## YOUR INSTRUCTIONS:
From the line containing "### Some tips" to the last line of the records, please reproduce every line exactly and nothing more.

(Dataset records)
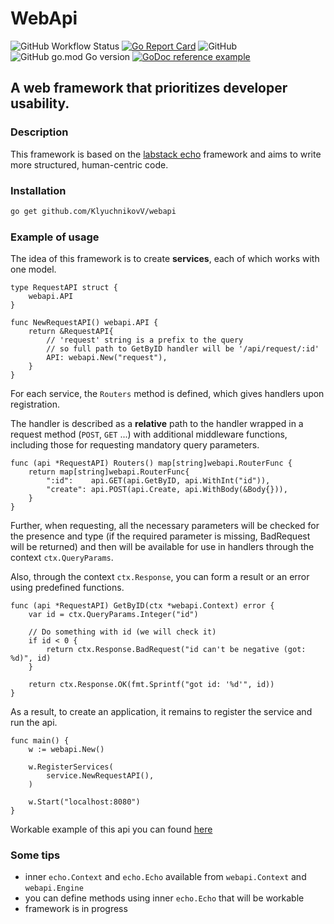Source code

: # WebApi

![GitHub Workflow Status](https://img.shields.io/github/workflow/status/KlyuchnikovV/webapi/Go?style=for-the-badge)
[![Go Report Card](https://goreportcard.com/badge/github.com/KlyuchnikovV/webapi?style=for-the-badge)](https://goreportcard.com/report/github.com/KlyuchnikovV/webapi)
![GitHub](https://img.shields.io/github/license/KlyuchnikovV/webapi?style=for-the-badge)
![GitHub go.mod Go version](https://img.shields.io/github/go-mod/go-version/KlyuchnikovV/webapi?style=for-the-badge)
[![GoDoc reference example](https://img.shields.io/badge/godoc-reference-blue.svg?style=for-the-badge)](https://pkg.go.dev/github.com/KlyuchnikovV/webapi)


## A web framework that prioritizes developer usability.

### Description
This framework is based on the [labstack echo](https://github.com/labstack/echo) framework and aims to write more structured, human-centric code.

### Installation

```sh
go get github.com/KlyuchnikovV/webapi
```
### Example of usage

The idea of this framework is to create **services**, each of which works with one model.

```golang
type RequestAPI struct {
    webapi.API
}

func NewRequestAPI() webapi.API {
    return &RequestAPI{
        // 'request' string is a prefix to the query
        // so full path to GetByID handler will be '/api/request/:id'
        API: webapi.New("request"),
    }
}
```

For each service, the `Routers` method is defined, which gives handlers upon registration.

The handler is described as a **relative** path to the handler wrapped in a request method (`POST`, `GET` ...<!--(godoc link?)-->)
with additional middleware functions, including those for requesting mandatory query parameters.

```golang
func (api *RequestAPI) Routers() map[string]webapi.RouterFunc {
    return map[string]webapi.RouterFunc{
        ":id":    api.GET(api.GetByID, api.WithInt("id")),
        "create": api.POST(api.Create, api.WithBody(&Body{})),
    }
}
```

Further, when requesting, all the necessary parameters will be checked for the presence and type (if the required parameter is missing, BadRequest will be returned) and then will be available for use in handlers through the context `ctx.QueryParams`. <!--(godoc link?)-->

Also, through the context `ctx.Response`<!--(godoc link?)-->, you can form a result or an error using predefined functions.

```golang
func (api *RequestAPI) GetByID(ctx *webapi.Context) error {
    var id = ctx.QueryParams.Integer("id")

    // Do something with id (we will check it)
    if id < 0 {
        return ctx.Response.BadRequest("id can't be negative (got: %d)", id)
    }

    return ctx.Response.OK(fmt.Sprintf("got id: '%d'", id))
}
```

As a result, to create an application, it remains to register the service and run the api.

```golang
func main() {
    w := webapi.New()

    w.RegisterServices(
        service.NewRequestAPI(),
    )

    w.Start("localhost:8080")
}
```

Workable example of this api you can found [here](https://github.com/KlyuchnikovV/webapi/tree/main/example)

### Some tips
 - inner `echo.Context` and `echo.Echo` available from `webapi.Context` and `webapi.Engine`
 - you can define methods using inner `echo.Echo` that will be workable
 - framework is in progress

## RESULT FOR THIS TASK:
### Some tips
 - inner `echo.Context` and `echo.Echo` available from `webapi.Context` and `webapi.Engine`
 - you can define methods using inner `echo.Echo` that will be workable
 - framework is in progress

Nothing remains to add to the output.